The prospect of seeing Playboy Bunnies, even those that are draped coyly in sari-like ensembles specially designed for an Indian aesthetic, frisking around on Goan beaches so agitated BJP MLA Michael Lobo that he threatened to go on a hunger strike if the government permitted a Playboy club franchise in his constituency.
The BJP government in Goa acted with alacrity to say that it would not give PB Lifestyle, the Mumbai-based company that markets Playboy merchandise, a licence to run a “beach shack” since they are given only to individuals, not companies. But that, as media commentaries have noted, only amounts to a technical rejection: the door may still be open for a Playboy Club Bunnies to hop up in through the back door.
PB Lifestyle had sought permission to put up the Playboy franchise’s world’s first “beachfront club” – and its first club property in India: over the next few years, the franchise, evidently sensing a vast and unfulfilled demand for such services in India, plans to set up more than 100 clubs cross India.
But Lobo would have none of it. Playboy, he reasons, epitomises “vulgarity, decadence - and prostitution”. Before the government announced its decision, he said he was at a loss to understand why his own government was considering permitting the global brand to get a foothold in Goa, and opening the floodgates to an “alien culture” that sits ill with traditional Indian notions of womanhood.
Bailancho Saad, a women’s rights group, too echoed much the same sentiment to oppose the proposal, noting that Playboy has a reputation the world over for “denigrating women and promoting voyeurism”.
Other BJP leaders in the state, including the party president for the state Vinay Tendulkar, too pushed back strongly against the proposal, largely on the grounds that “such things are not in our culture”.
Earlier, the government, which was evidently well-disposed towards giving PB Lifestyle a licence, sought an affidavit from the company attesting to its commitment never to permit “vulgar indecent activities that demean women”. The company went farther as a concession to Indian sensibilities by cloaking its Bunnies not in the figure-hugging, flesh-baring high-hip corsets that Bunnies wear the world over, but in a more demure vestment that is fashioned like a sari – with a thigh-high split.

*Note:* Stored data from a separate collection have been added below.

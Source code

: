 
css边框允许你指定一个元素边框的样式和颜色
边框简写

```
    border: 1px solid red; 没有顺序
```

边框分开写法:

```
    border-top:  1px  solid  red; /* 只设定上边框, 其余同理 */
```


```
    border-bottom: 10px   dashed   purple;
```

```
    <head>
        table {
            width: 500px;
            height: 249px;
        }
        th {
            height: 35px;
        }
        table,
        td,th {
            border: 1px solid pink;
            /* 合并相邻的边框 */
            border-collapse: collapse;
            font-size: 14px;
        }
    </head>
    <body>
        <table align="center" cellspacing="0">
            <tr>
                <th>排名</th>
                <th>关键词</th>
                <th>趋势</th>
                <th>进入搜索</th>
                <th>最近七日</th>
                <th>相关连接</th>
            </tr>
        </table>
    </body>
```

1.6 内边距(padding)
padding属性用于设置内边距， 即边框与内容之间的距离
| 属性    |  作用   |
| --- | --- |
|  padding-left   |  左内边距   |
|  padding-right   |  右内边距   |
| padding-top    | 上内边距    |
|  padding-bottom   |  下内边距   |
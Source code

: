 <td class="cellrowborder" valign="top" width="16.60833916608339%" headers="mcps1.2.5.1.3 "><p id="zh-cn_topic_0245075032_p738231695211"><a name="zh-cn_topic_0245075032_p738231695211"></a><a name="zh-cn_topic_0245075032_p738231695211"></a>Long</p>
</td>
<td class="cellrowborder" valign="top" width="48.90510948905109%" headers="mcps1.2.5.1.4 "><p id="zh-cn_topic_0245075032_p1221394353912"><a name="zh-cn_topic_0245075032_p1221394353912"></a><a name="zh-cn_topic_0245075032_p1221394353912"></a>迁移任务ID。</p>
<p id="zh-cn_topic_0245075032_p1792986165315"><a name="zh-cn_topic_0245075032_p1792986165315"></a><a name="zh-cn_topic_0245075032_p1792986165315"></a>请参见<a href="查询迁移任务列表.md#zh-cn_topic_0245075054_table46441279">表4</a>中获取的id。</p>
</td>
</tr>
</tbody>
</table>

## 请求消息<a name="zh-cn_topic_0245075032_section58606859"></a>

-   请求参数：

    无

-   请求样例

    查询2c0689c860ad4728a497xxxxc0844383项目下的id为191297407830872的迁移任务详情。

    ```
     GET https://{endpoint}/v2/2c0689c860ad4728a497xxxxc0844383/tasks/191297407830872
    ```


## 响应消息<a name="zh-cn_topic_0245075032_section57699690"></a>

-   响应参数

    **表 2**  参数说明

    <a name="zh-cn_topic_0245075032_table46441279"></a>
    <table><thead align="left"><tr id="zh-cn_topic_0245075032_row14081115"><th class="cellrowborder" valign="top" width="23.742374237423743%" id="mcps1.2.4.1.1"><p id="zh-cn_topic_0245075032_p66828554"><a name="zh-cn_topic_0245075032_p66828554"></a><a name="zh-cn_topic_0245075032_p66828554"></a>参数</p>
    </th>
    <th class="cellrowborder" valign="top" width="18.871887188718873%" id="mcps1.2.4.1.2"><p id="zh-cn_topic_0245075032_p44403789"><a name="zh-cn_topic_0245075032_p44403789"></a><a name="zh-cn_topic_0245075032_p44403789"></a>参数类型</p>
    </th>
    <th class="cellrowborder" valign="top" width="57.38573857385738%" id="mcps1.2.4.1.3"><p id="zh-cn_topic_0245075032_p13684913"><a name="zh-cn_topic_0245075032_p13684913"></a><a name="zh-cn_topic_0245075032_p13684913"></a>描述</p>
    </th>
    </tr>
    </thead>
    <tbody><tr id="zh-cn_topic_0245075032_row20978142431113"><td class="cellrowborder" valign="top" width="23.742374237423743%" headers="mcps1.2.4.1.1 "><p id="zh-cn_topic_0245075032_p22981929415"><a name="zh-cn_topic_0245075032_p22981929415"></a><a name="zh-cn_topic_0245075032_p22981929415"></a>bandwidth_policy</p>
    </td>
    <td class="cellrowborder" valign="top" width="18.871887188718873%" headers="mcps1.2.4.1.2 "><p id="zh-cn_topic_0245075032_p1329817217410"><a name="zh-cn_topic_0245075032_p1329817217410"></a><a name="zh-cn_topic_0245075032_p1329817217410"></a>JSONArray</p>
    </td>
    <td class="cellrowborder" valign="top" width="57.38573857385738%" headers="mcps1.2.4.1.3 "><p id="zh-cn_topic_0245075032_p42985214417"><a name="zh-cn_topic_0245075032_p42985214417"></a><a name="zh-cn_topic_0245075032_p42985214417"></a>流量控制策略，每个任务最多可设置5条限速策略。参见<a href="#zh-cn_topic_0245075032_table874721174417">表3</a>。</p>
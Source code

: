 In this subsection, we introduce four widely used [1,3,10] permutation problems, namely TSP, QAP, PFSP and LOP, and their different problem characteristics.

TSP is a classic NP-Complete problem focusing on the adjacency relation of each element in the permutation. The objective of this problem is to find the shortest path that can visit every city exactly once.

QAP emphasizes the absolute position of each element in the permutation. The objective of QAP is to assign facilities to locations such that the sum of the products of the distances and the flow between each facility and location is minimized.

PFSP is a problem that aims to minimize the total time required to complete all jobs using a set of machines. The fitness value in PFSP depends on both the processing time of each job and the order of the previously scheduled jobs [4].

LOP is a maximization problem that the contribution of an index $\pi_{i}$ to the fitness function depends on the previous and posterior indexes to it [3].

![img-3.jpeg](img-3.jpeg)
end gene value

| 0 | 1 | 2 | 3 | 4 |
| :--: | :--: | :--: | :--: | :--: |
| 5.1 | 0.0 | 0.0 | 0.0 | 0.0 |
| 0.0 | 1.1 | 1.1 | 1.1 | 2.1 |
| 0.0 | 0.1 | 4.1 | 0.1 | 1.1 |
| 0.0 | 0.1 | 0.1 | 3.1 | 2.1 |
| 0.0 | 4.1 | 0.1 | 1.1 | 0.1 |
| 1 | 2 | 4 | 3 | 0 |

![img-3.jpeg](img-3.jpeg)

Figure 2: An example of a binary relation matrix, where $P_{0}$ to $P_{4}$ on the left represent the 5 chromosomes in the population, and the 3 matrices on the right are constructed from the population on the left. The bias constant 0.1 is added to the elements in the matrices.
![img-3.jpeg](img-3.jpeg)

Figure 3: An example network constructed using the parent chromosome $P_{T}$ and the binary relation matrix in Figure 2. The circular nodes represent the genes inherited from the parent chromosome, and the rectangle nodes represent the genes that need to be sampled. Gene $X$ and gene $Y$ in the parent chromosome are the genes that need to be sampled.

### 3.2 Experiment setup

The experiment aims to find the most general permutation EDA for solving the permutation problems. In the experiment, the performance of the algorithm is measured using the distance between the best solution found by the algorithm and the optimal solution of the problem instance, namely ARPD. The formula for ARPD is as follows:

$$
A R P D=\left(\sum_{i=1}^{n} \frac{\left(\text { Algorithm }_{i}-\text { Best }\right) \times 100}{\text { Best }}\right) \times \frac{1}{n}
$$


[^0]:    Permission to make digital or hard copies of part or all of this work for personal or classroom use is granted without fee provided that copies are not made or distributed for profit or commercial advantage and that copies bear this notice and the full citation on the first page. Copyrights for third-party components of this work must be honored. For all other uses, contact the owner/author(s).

Much like the cheerleaders at the IPL franchises in India, who wear considerably less racy outfits than are typically worn by pom-pom shakers, the ‘Bharatiya Bunnies’ would have endeavored to be far less morally corrupting than Bunnies are in the popular imagination. Lobo’s concern for the commodification of women that the Playboy brand represents is not without merit. As feminist icon Gloria Steinem wrote, in her fabled magazine expose “ I Was a Playboy Bunny ” in 1963, for which she secretly infiltrated the Playboy Club in New York and worked as a Playboy Bunny, for all the elaborate effort to ensure that the Playboy Club premises were run clean—with strict rules of conduct for the Bunnies about going out with patrons—the whole business runs on the principle of pandering to male fantasy and prurience.
In Steinem’s case, that sense of commodification by a vengeful Playboy, which was irked by her expose, continued even two decades later. “Among the long-term results of this article,” writes Steinem, were the continual printing by Playboy magazine of my employee photograph as a Bunny amid ever more pornographic photos of other Bunnies. The 1983 edition insisted, somewhat audaciously, that her article had “boosted Bunny recruiting”.
And in 1984, on Steinem’s 50th birthday, Playboy magazine published a photograph of her in an unguarded moment at a benefit dinner for the Ms Foundation for Women. “I was reaching upward and my evening gown had slipped, exposing part of one breast,” writes Steinem in her post-script to her article. “No other publication used this photo. But Playboy never forgets.”
When the Playboy Club franchise started up in the 1960s, they were iconic of those times of sexual liberation in the US. The feminist movement hadn’t quite gained ground, and although over time even the Bunnies got to negotiate benefits and changes in their working conditions, the effort to spin Bunny work as a symbol of female empowerment continues to this day.
Yet, for all the exhortation to Playboy Bunnies to always look cheerful (“Think about something happy or funny,” advised the ‘Bunny Bible’. “Your most important commodity is personality), and for all the hype about the “glamour” of the Bunny job, the life of a Playboy Bunny is pretty banal. The reality, as Kathryn Leigh Scott, another Bunny who served at the same time as Steinem, writes in her book The Bunny Years , was that the job was just like any other: “hard work, long hours”. And in tight costumes that commodified them for the male gaze.
In India, though, women don’t have to walk into a Playboy Club to feel commodified: the wolf whistles and cat calls on our city streets—and the daily dose of reports of rape and sexual molestation—do them just fine. And while it’s easy for MLAs and MPs to pick on the Playboy Club as representing the sum of all dangers to Bharatiya culture, the wider disease will remain unaddressed for eternity.
As Steinem concludes her post-script to her expose, one of the long-term results of her article was for her the realisation that “all women are Bunnies”.